それを説明してくれと言われるとスルーするところを見ちゃうとますます。(^O^)
----------別件-----------
あーあ。
とうとうSSFSまでわいてしまった。>リンク先
SSFSも、まあ個人的な興味からだろうことはわかるけど、リンク先の人が「ニセ科学」に興味があるかどうかといえば、「ない」が正解だろうってことはわかるだろうに。というか、ニセ科学という概念自体これまで知らなかったし今も理解してないのは読んでてわかるだろうに。
どこまで読解力ないんだよ。(^O^)
そしてもしもそうだとしても、このタイミングでまったくの「素人さん」のところにああいうふうに出て行ったら相手を混乱させることも目に見えてるだろう。

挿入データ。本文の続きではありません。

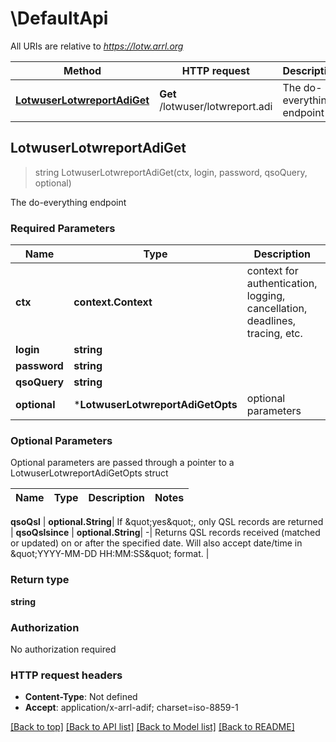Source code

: # \DefaultApi

All URIs are relative to *https://lotw.arrl.org*

Method | HTTP request | Description
------------- | ------------- | -------------
[**LotwuserLotwreportAdiGet**](DefaultApi.md#LotwuserLotwreportAdiGet) | **Get** /lotwuser/lotwreport.adi | The do-everything endpoint



## LotwuserLotwreportAdiGet

> string LotwuserLotwreportAdiGet(ctx, login, password, qsoQuery, optional)

The do-everything endpoint

### Required Parameters


Name | Type | Description  | Notes
------------- | ------------- | ------------- | -------------
**ctx** | **context.Context** | context for authentication, logging, cancellation, deadlines, tracing, etc.
**login** | **string**|  | 
**password** | **string**|  | 
**qsoQuery** | **string**|  | 
 **optional** | ***LotwuserLotwreportAdiGetOpts** | optional parameters | nil if no parameters

### Optional Parameters

Optional parameters are passed through a pointer to a LotwuserLotwreportAdiGetOpts struct


Name | Type | Description  | Notes
------------- | ------------- | ------------- | -------------



 **qsoQsl** | **optional.String**| If \&quot;yes\&quot;, only QSL records are returned | 
 **qsoQslsince** | **optional.String**| -| Returns QSL records received (matched or updated) on or after the specified date. Will also accept date/time in \&quot;YYYY-MM-DD HH:MM:SS\&quot; format. | 

### Return type

**string**

### Authorization

No authorization required

### HTTP request headers

- **Content-Type**: Not defined
- **Accept**: application/x-arrl-adif; charset=iso-8859-1

[[Back to top]](#) [[Back to API list]](../README.md#documentation-for-api-endpoints)
[[Back to Model list]](../README.md#documentation-for-models)
[[Back to README]](../README.md)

ふまはそれが目的だから湧くのもわかるけど、SSFSは単に自分が「知りたい」だけなんだよね。
相手のこととかほんとに頭にないんだわ。
自分がどういう扱いを受けているかは分かってるだろうから、そのくらいは他人様に気を使ってあげてもいいと思うんだが、そこまで勝手な人間だったとは。
SSFS、引き続き見下げ果てたヤツだ。